- Task details -
Look through the records that follow. Copy every line containing the word "about".

*** Task input ***

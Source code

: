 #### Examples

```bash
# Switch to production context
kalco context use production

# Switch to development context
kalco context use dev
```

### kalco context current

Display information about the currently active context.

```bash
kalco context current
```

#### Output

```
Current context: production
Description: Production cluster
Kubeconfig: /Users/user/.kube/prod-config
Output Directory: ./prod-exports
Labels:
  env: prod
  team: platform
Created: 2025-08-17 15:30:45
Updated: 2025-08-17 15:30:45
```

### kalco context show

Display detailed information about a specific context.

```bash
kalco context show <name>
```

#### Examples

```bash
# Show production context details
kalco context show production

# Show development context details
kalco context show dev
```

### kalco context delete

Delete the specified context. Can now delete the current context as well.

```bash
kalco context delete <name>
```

***

- Response to the exercise -
Display information about the currently active context.
Display detailed information about a specific context.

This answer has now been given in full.